We're excited to share that Google Summer of Code 2026 is officially underway and that stdlib has been awarded five contributor slots for this year's program.
This is our third year participating in GSoC, and every year the program has gotten bigger, more competitive, and more energizing for the project.
What continues to stand out most is not just the number of proposals we receive, but the level of engagement contributors bring before applications even open. Increasingly, contributors are showing up months in advance: opening pull requests, participating in discussions, helping with reviews, fixing bugs, improving documentation, and steadily becoming part of the community long before proposal season begins.
And that matters.
Open source is not built over the course of a single summer. It is built through consistency, trust, curiosity, and sustained collaboration over time. GSoC works best when it amplifies an existing trajectory rather than starting from zero.
This year's application season was the most competitive we've seen so far.
From January 1 through April 21 of this year, prospective GSoC contributors were busy ramping up on stdlib's development practices, refining their proposals, and contributing across the project.
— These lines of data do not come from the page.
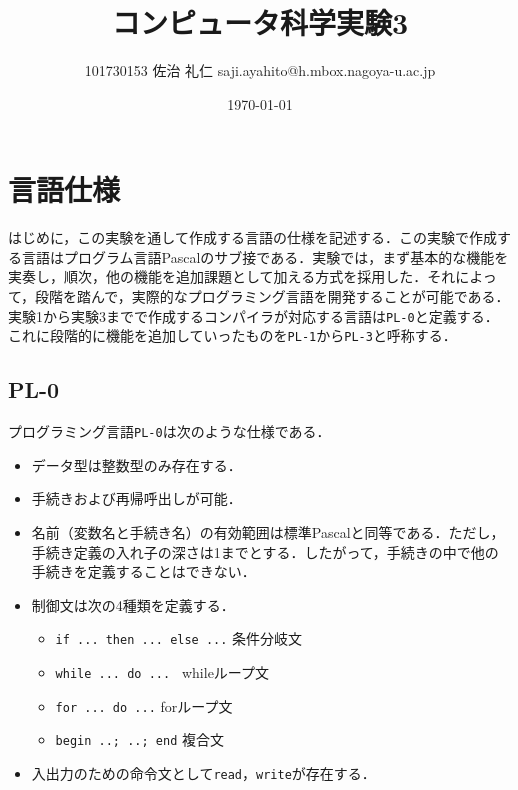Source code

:\documentclass[uplatex]{jsarticle}
\title{コンピュータ科学実験3}
\author{101730153 佐治 礼仁 saji.ayahito@h.mbox.nagoya-u.ac.jp}
\date{\today}
\begin{document}
\maketitle
\newpage
\tableofcontents
\newpage
\section{言語仕様}
はじめに，この実験を通して作成する言語の仕様を記述する．この実験で作成する言語はプログラム言語Pascalのサブ接である．実験では，まず基本的な機能を実奏し，順次，他の機能を追加課題として加える方式を採用した．それによって，段階を踏んで，実際的なプログラミング言語を開発することが可能である．
実験1から実験3までで作成するコンパイラが対応する言語は\verb#PL-0#と定義する．これに段階的に機能を追加していったものを\verb#PL-1#から\verb#PL-3#と呼称する．
\subsection{PL-0}
プログラミング言語\verb#PL-0#は次のような仕様である．
\begin{itemize}
  \item データ型は整数型のみ存在する．
  \item 手続きおよび再帰呼出しが可能．
  \item 名前（変数名と手続き名）の有効範囲は標準Pascalと同等である．ただし，手続き定義の入れ子の深さは1までとする．したがって，手続きの中で他の手続きを定義することはできない．
  \item 制御文は次の4種類を定義する．
  \begin{itemize}
    \item \verb#if ... then ... else ...# 条件分岐文
    \item \verb#while ... do ... # whileループ文
    \item \verb#for ... do ...# forループ文
    \item \verb#begin ..; ..; end# 複合文
  \end{itemize}
  \item 入出力のための命令文として\verb#read#，\verb#write#が存在する．
\end{itemize}
\end{document}
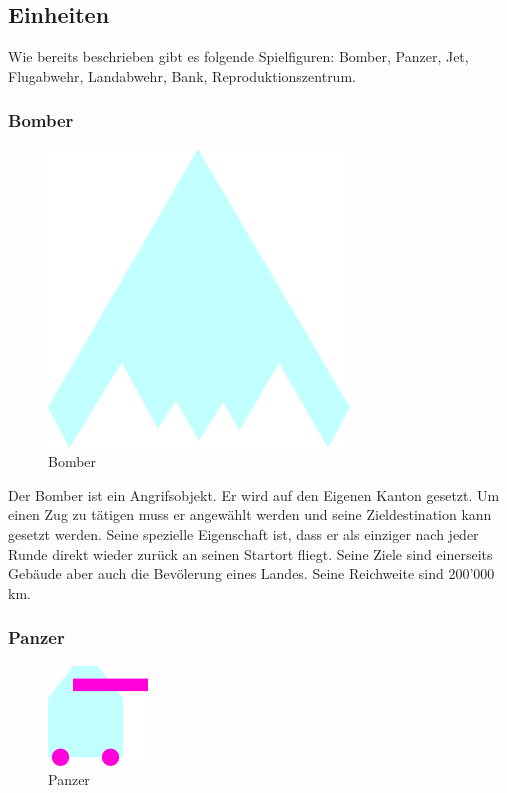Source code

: \documentclass[ngerman, 12pt, pdftex]{scrartcl}[2006/07/30]
\begin{document}
\newpage

\subsection{Einheiten} \label{subsec:Einheit}

Wie bereits beschrieben gibt es folgende Spielfiguren: Bomber, Panzer, Jet, Flugabwehr, Landabwehr, Bank, Reproduktionszentrum.

\subsubsection{Bomber}

\begin{figure}[h]
\centering
\includegraphics[scale=1.8]{spiel/Bomber.png}
\caption{Bomber}
\end{figure}

Der Bomber ist ein Angrifsobjekt.
Er wird auf den Eigenen Kanton gesetzt. Um einen Zug zu tätigen muss er angewählt werden und seine Zieldestination kann gesetzt werden. Seine spezielle Eigenschaft ist, dass er als einziger nach jeder Runde direkt wieder zurück an seinen Startort fliegt.
Seine Ziele sind einerseits Gebäude aber auch die Bevölerung eines Landes. Seine Reichweite sind 200'000 km.

\subsubsection{Panzer}

\begin{figure}[h]
\centering
\includegraphics[scale=1.8]{spiel/Panzer.png}
\caption{Panzer}
\end{figure}
\end{document}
During that time, the stdlib community:
- open more than 2,000 PRs, with 1,452 of those being successfully merged.
- added 2,209 commits and 146 new packages.
- welcomed contributions from 89 different contributors.
During the official proposal period alone (February 19 – April 21), contributors opened 1,250 pull requests and authored 1,421 commits across the project.
In total, we received 75 proposals for just 5 slots.
That level of participation says a lot about the momentum behind scientific computing on the web and about the community that continues to grow around stdlib.
The 2026 Cohort
This year's accepted projects span numerical computing, machine learning, visualization, and low-level linear algebra infrastructure, all areas which are foundational to stdlib's long-term vision for scientific computing on the web.
Over the next several months, contributors will be working closely with mentors across the project, participating in design discussions, iterating on implementations, writing documentation, and helping shape the future direction of stdlib.
One thing we emphasize heavily within stdlib is that open source is not just about writing code. Good engineering requires communication, design thinking, documentation, review discipline, testing rigor, and an ability to collaborate effectively with others. GSoC gives contributors exposure to all of those dimensions.
With that, on to the projects!
BLAS Bindings and Implementations for Linear Algebra
Contributor: Kaustubh Patange
This project focuses on expanding stdlib's BLAS support by adding missing Level 2 and 3 BLAS routines. The work continues stdlib's broader effort to bring high-performance numerical computing primitives to the JavaScript ecosystem while maintaining API consistency and portability across runtimes.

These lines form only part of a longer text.